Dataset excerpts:

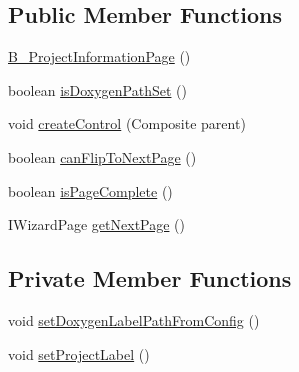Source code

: \subsection*{Public Member Functions}
\begin{DoxyCompactItemize}
\item 
\hyperlink{classit_1_1isislab_1_1masonassisteddocumentation_1_1mason_1_1wizards_1_1_b___project_information_page_a2e67ccd1816ffe847ad99b57bc6bfdad}{B\-\_\-\-Project\-Information\-Page} ()
\item 
boolean \hyperlink{classit_1_1isislab_1_1masonassisteddocumentation_1_1mason_1_1wizards_1_1_b___project_information_page_a5b4f818a204c8f8a1934ceaf016cabd7}{is\-Doxygen\-Path\-Set} ()
\item 
void \hyperlink{classit_1_1isislab_1_1masonassisteddocumentation_1_1mason_1_1wizards_1_1_b___project_information_page_ab664591c88285aa5d3cc990620e812dd}{create\-Control} (Composite parent)
\item 
boolean \hyperlink{classit_1_1isislab_1_1masonassisteddocumentation_1_1mason_1_1wizards_1_1_b___project_information_page_a4ad2c0b1269d22b81ffc9e77f399c6af}{can\-Flip\-To\-Next\-Page} ()
\item 
boolean \hyperlink{classit_1_1isislab_1_1masonassisteddocumentation_1_1mason_1_1wizards_1_1_b___project_information_page_a86f79621a6b3201e70a35c54ec1e8c3f}{is\-Page\-Complete} ()
\item 
I\-Wizard\-Page \hyperlink{classit_1_1isislab_1_1masonassisteddocumentation_1_1mason_1_1wizards_1_1_b___project_information_page_a62abef1230b2c72e555e530004e4c5f9}{get\-Next\-Page} ()
\end{DoxyCompactItemize}
\subsection*{Private Member Functions}
\begin{DoxyCompactItemize}
\item 
void \hyperlink{classit_1_1isislab_1_1masonassisteddocumentation_1_1mason_1_1wizards_1_1_b___project_information_page_ad0acda6e90aee0af403c3e9c53525b5d}{set\-Doxygen\-Label\-Path\-From\-Config} ()
\item 
void \hyperlink{classit_1_1isislab_1_1masonassisteddocumentation_1_1mason_1_1wizards_1_1_b___project_information_page_af5afa21c1d0087572ad8b3d0a1a1fe9c}{set\-Project\-Label} ()
\end{DoxyCompactItemize}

• TASK DETAILS
No picture belongs in the answer, but every word of the records above does, exactly as given.

• SOLUTION
Source code

: \subsection*{Public Member Functions}
\begin{DoxyCompactItemize}
\item 
\hyperlink{classit_1_1isislab_1_1masonassisteddocumentation_1_1mason_1_1wizards_1_1_b___project_information_page_a2e67ccd1816ffe847ad99b57bc6bfdad}{B\-\_\-\-Project\-Information\-Page} ()
\item 
boolean \hyperlink{classit_1_1isislab_1_1masonassisteddocumentation_1_1mason_1_1wizards_1_1_b___project_information_page_a5b4f818a204c8f8a1934ceaf016cabd7}{is\-Doxygen\-Path\-Set} ()
\item 
void \hyperlink{classit_1_1isislab_1_1masonassisteddocumentation_1_1mason_1_1wizards_1_1_b___project_information_page_ab664591c88285aa5d3cc990620e812dd}{create\-Control} (Composite parent)
\item 
boolean \hyperlink{classit_1_1isislab_1_1masonassisteddocumentation_1_1mason_1_1wizards_1_1_b___project_information_page_a4ad2c0b1269d22b81ffc9e77f399c6af}{can\-Flip\-To\-Next\-Page} ()
\item 
boolean \hyperlink{classit_1_1isislab_1_1masonassisteddocumentation_1_1mason_1_1wizards_1_1_b___project_information_page_a86f79621a6b3201e70a35c54ec1e8c3f}{is\-Page\-Complete} ()
\item 
I\-Wizard\-Page \hyperlink{classit_1_1isislab_1_1masonassisteddocumentation_1_1mason_1_1wizards_1_1_b___project_information_page_a62abef1230b2c72e555e530004e4c5f9}{get\-Next\-Page} ()
\end{DoxyCompactItemize}
\subsection*{Private Member Functions}
\begin{DoxyCompactItemize}
\item 
void \hyperlink{classit_1_1isislab_1_1masonassisteddocumentation_1_1mason_1_1wizards_1_1_b___project_information_page_ad0acda6e90aee0af403c3e9c53525b5d}{set\-Doxygen\-Label\-Path\-From\-Config} ()
\item 
void \hyperlink{classit_1_1isislab_1_1masonassisteddocumentation_1_1mason_1_1wizards_1_1_b___project_information_page_af5afa21c1d0087572ad8b3d0a1a1fe9c}{set\-Project\-Label} ()
\end{DoxyCompactItemize}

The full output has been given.